Regina Michener, board member of the Irish Children’s Program (ICP), has been a part of the ICP of Rochester for 20 years. Her family has hosted seven children, some Protestant and some Catholic. Throughout these years, many families opened their homes to offer children love, room and board.
“I am so committed to the program because it has changed me and my family,” said Regina. “My children have learned tolerance and that not all children grow up feeling secure. They’ve shared their rooms, belongings, friends, even their parents, unselfishly. They allow this child, far from home, to be first and best.”
Michener said she felt safe when she visited the beautiful city of Belfast, in Northern Ireland. However, she found it disturbing to see neighborhoods divided with walls and barbed wire. It is exciting to know that ICP is breaking down these barriers.
“I have a ‘daughter’ in Belfast, who spent five summers with my family, and now is an accomplished college graduate and a productive citizen of that fine city,” explained Regina. “She works cooperatively with persons of different religious beliefs."
Each Belfast child, ages 10-14, is chosen to participate in the ICP for a variety of specific reasons. “Whatever the circumstances, our hope is that each one of them goes home with a better understanding of the tolerance they see here in Rochester, and with new friends from the other side of those walls,” Regina said.

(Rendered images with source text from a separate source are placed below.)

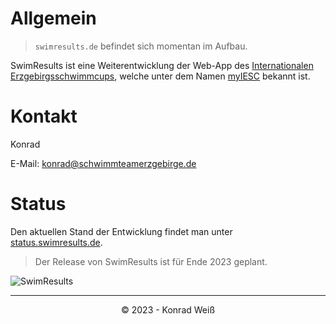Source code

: # Allgemein

> `swimresults.de` befindet sich momentan im Aufbau.

SwimResults ist eine Weiterentwicklung der Web-App des [Internationalen Erzgebirgsschwimmcups](https://erzgebirgsschwimmcup.de), welche unter dem Namen [myIESC](https://my.erzgebirgsschwimmcup.de/about.php) bekannt ist.

# Kontakt

Konrad

E-Mail: konrad@schwimmteamerzgebirge.de



# Status

Den aktuellen Stand der Entwicklung findet man unter [status.swimresults.de](https://status.swimresults.de).

 > Der Release von SwimResults ist für Ende 2023 geplant.

![SwimResults](https://swimresults.de/images/bg.jpg)

_________

<center>&copy; 2023 - Konrad Weiß</center>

The percentage of families in the Rochester area that volunteer to host children is quite small. These special families open their homes to young children from so far away and help teach them tolerance. “The families in Belfast that send their “babies” to America are very brave and unselfish,” shared Regina.
These Belfast families sacrifice a summer with their children so that they may see another way of life. These children cross the Atlantic Ocean for the opportunity to meet and spend time with other Belfast children of another religion because, in their homeland, Protestant and Catholic children have few to no interactions, perpetuating longstanding disagreements.
Seeking to change this, Brendan Pessimone and his wife started The Irish Children’s Program of Rochester is an independent, ecumenical, non-profit, non-political organization in 1982. Since that time, the situation in Northern Ireland has improved, and the volatility of the past has eased. However, the walls and wires separating neighborhoods are still visible.
The greatest challenge the ICP now faces is finding families to host these Irish children. “We know there are children who would benefit from this experience, but we are unable to find homes to host them” said Regina. “When I started in this program, we had more host families apply than we had children, and our visiting groups numbered 25 to 30.”
Past hosts have been families with children also ages 10-14, empty nesters, grandparents, single women and couples with no children of their own. For the first time in the history of the program, ICP is unable to bring children from Belfast here this summer. “We are currently recruiting for host families for July of 2020,” Regina explained.
“This is a meaningful experience with a long-lasting, positive impact,” said Regina. “People stop by our event tables to let us know there is still a connection to their young Belfast visitor, 20, even 30 years later. The connections made often run deep. Michener’s own Belfast "daughter" exemplified traveled to Kentucky to attend the wedding of her American "brother." “I have responded to requests to from Belfast, asking us to help them find the Rochester families that once hosted them.,” added Regina. “Their memories of this experience are so vivid and positive.”